Gray explains that these influencers will dress up and get their makeup done and simply pose for Instagram photos without actually going to the festival.
At the end of her ‘reveal-all’ TikTok video, Gray reminds her followers that they shouldn’t feel “sad” or have FOMO (fear of missing out) as many of the influencers who you follow aren’t even there.
With people online commenting on how they now feel better about not attending, what does this say about future live music events, especially now that YouTube is strengthening its live stream offering, and more people are seeing the value in streaming experiences?
What do we think?
While authenticity might be a cause for concern, there’s nothing that YouTube can do to prevent influencers from faking their attendance at live events. As for the exclusivity of such events, and whether live streams take away from the unique experience of an in-the-flesh experience, we don’t think so. While you can watch your favorite artist’s performance from the comfort of your homa, a YouTube livestream is far from replicating the same atmosphere that comes with a live, first-hand experience.
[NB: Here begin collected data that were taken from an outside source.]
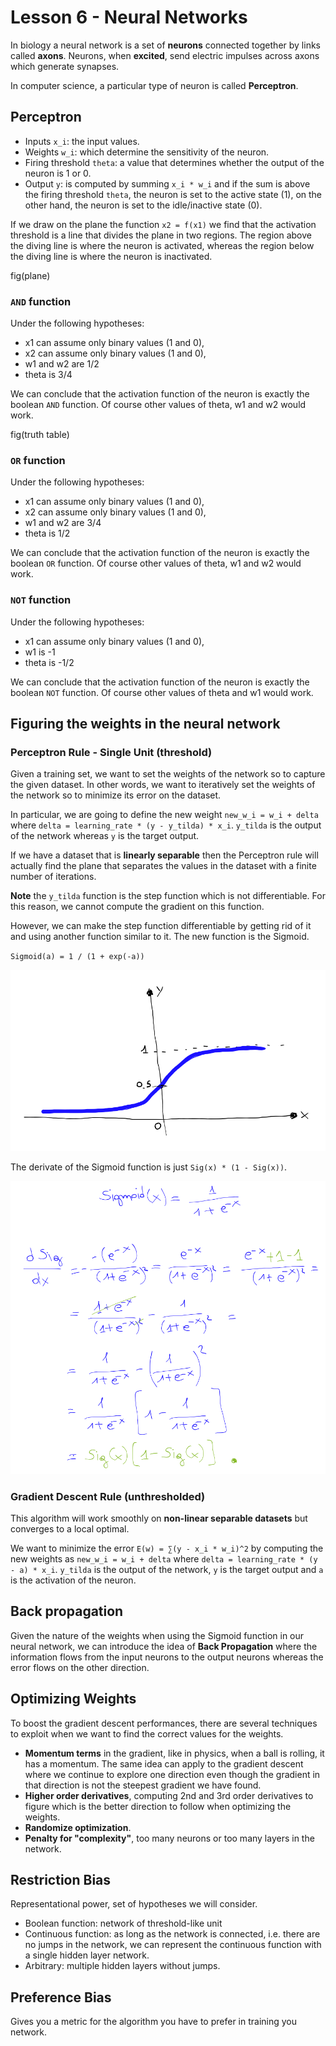 # Lesson 6 - Neural Networks

In biology a neural network is a set of **neurons** connected together by links
called **axons**. Neurons, when **excited**, send electric impulses across axons
which generate synapses.

In computer science, a particular type of neuron is called **Perceptron**.

## Perceptron

  * Inputs `x_i`: the input values.
  * Weights `w_i`: which determine the sensitivity of the neuron.
  * Firing threshold `theta`: a value that determines whether the output of the
    neuron is 1 or 0.
  * Output `y`: is computed by summing `x_i * w_i` and if the sum is above
    the firing threshold `theta`, the neuron is set to the active state (1),
    on the other hand, the neuron is set to the idle/inactive state (0).

If we draw on the plane the function `x2 = f(x1)` we find that the activation
threshold is a line that divides the plane in two regions.
The region above the diving line is where the neuron is activated, whereas the
region below the diving line is where the neuron is inactivated.

fig(plane)

### `AND` function

Under the following hypotheses:

  * x1 can assume only binary values (1 and 0),
  * x2 can assume only binary values (1 and 0),
  * w1 and w2 are 1/2
  * theta is 3/4

We can conclude that the activation function of the neuron is exactly the
boolean `AND` function. Of course other values of theta, w1 and w2 would work.

fig(truth table)

### `OR` function

Under the following hypotheses:

  * x1 can assume only binary values (1 and 0),
  * x2 can assume only binary values (1 and 0),
  * w1 and w2 are 3/4
  * theta is 1/2

We can conclude that the activation function of the neuron is exactly the
boolean `OR` function. Of course other values of theta, w1 and w2 would work.

### `NOT` function

Under the following hypotheses:

  * x1 can assume only binary values (1 and 0),
  * w1 is -1
  * theta is -1/2

We can conclude that the activation function of the neuron is exactly the
boolean `NOT` function. Of course other values of theta and w1 would work.

## Figuring the weights in the neural network

### Perceptron Rule - Single Unit (threshold)

Given a training set, we want to set the weights of the network so to capture
the given dataset. In other words, we want to iteratively set the weights of
the network so to minimize its error on the dataset.

In particular, we are going to define the new weight `new_w_i = w_i + delta`
where `delta = learning_rate * (y - y_tilda) * x_i`. `y_tilda` is the output of
the network whereas `y` is the target output.

If we have a dataset that is **linearly separable** then the Perceptron rule
will actually find the plane that separates the values in the dataset with a
finite number of iterations.

**Note** the `y_tilda` function is the step function which is not differentiable.
For this reason, we cannot compute the gradient on this function.

However, we can make the step function differentiable by getting rid of it and
using another function similar to it. The new function is the Sigmoid.

`Sigmoid(a) = 1 / (1 + exp(-a))`

![](img/sigmoid.png)

The derivate of the Sigmoid function is just `Sig(x) * (1 - Sig(x))`.

![](img/sigmoid_derivative.png)

### Gradient Descent Rule (unthresholded)

This algorithm will work smoothly on **non-linear separable datasets** but
converges to a local optimal.

We want to minimize the error `E(w) = ∑(y - x_i * w_i)^2` by computing the new
weights as `new_w_i = w_i + delta` where
`delta = learning_rate * (y - a) * x_i`. `y_tilda` is the output of
the network, `y` is the target output and `a` is the activation of the neuron.

## Back propagation

Given the nature of the weights when using the Sigmoid function in our neural
network, we can introduce the idea of **Back Propagation** where the information
flows from the input neurons to the output neurons whereas the error flows on
the other direction.

## Optimizing Weights

To boost the gradient descent performances, there are several techniques to
exploit when we want to find the correct values for the weights.

  * **Momentum terms** in the gradient, like in physics, when a ball is rolling,
    it has a momentum. The same idea can apply to the gradient descent where we
    continue to explore one direction even though the gradient in that direction
    is not the steepest gradient we have found.
  * **Higher order derivatives**, computing 2nd and 3rd order derivatives to
    figure which is the better direction to follow when optimizing the weights.
  * **Randomize optimization**.
  * **Penalty for "complexity"**, too many neurons or too many layers in the network.

## Restriction Bias

Representational power, set of hypotheses we will consider.

  * Boolean function: network of threshold-like unit
  * Continuous function: as long as the network is connected, i.e. there are no
    jumps in the network, we can represent the continuous function with a single
    hidden layer network.
  * Arbitrary: multiple hidden layers without jumps.

## Preference Bias

Gives you a metric for the algorithm you have to prefer in training you network.
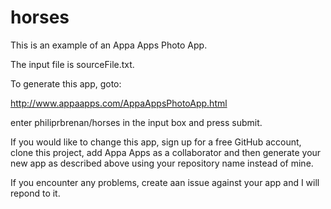 # horses
This is an example of an Appa Apps Photo App.

The input file is sourceFile.txt.

To generate this app, goto:

  http://www.appaapps.com/AppaAppsPhotoApp.html 
  
enter philiprbrenan/horses in the input box and press submit.  

If you would like to change this app, sign up for a free GitHub account, clone this project, add Appa Apps as a collaborator and then generate your new app as described above using your repository name instead of mine.

If you encounter any problems, create aan issue against your app and I will repond to it.
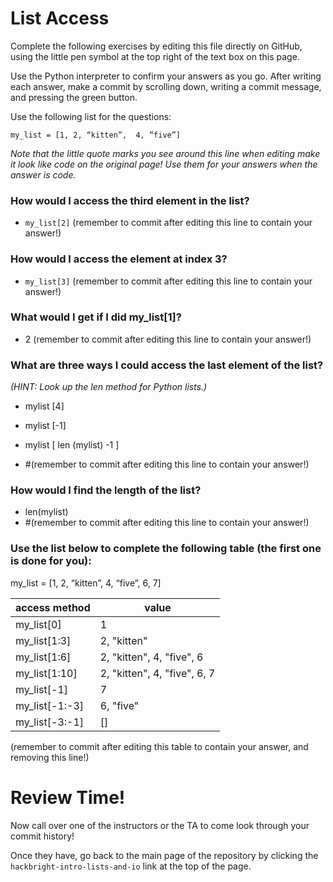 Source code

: # List Access

Complete the following exercises by editing this file directly on GitHub, using the little pen symbol at the top right of the text box on this page.

Use the Python interpreter to confirm your answers as you go.  After writing each answer, make a commit by scrolling down, writing a commit message, and pressing the green button.

Use the following list for the questions:

`my_list = [1, 2, “kitten”,  4, “five”]`

*Note that the little quote marks you see around this line when editing make it look like code on the original page!  Use them for your answers when the answer is code.*

### How would I access the third element in the list? 

- `my_list[2]` (remember to commit after editing this line to contain your answer!)

### How would I access the element at index 3? 

- `my_list[3]` (remember to commit after editing this line to contain your answer!)

### What would I get if I did my_list[1]?

- 2 (remember to commit after editing this line to contain your answer!)

### What are three ways I could access the last element of the list?
*(HINT: Look up the len method for Python lists.)*

- mylist [4]
- mylist [-1]
- mylist [ len (mylist) -1 ]

- #(remember to commit after editing this line to contain your answer!)

### How would I find the length of the list?

- len(mylist) 
- #(remember to commit after editing this line to contain your answer!)

### Use the list below to complete the following table (the first one is done for you):
my_list = [1, 2, “kitten”,  4, “five”, 6, 7]

access method | value
--------------|---------
my_list[0]    | 1
my_list[1:3]  |2, "kitten"
my_list[1:6]  |2, "kitten", 4, "five", 6
my_list[1:10] |2, "kitten", 4, "five", 6, 7
my_list[-1]   |7
my_list[-1:-3]|6, "five"
my_list[-3:-1]|[]


(remember to commit after editing this table to contain your answer, and removing this line!)

# Review Time!

Now call over one of the instructors or the TA to come look through your commit history! 

Once they have, go back to the main page of the repository by clicking the `hackbright-intro-lists-and-io` link at the top of the page.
YouTube live streaming Coachella is a complement to live music and all its beneficiaries. Artists gain a higher level of engagement, enabling them to scale a lot faster than in years gone by, the social conversation is stimulated by the millions tuning in online and fans from all over the world can tune in to key calendar moments, irrespective of their situation IRL.
The rollout of these live streams also encourages festival-goers to create and engage with YouTube Shorts content, as the platform looks to increase its short-form video usage, ultimately looking to become the number one alternative to TikTok should the potential ban on the platform come into place. Find out more about Shorts in the takeouts from our recent event, TikTok vs YouTube Shorts
YouTube is an ever changing platform that is always evolving its product offerings. Goat has over 8 years experience running YouTube influencer marketing campaigns. To learn more, explore our website or get in touch.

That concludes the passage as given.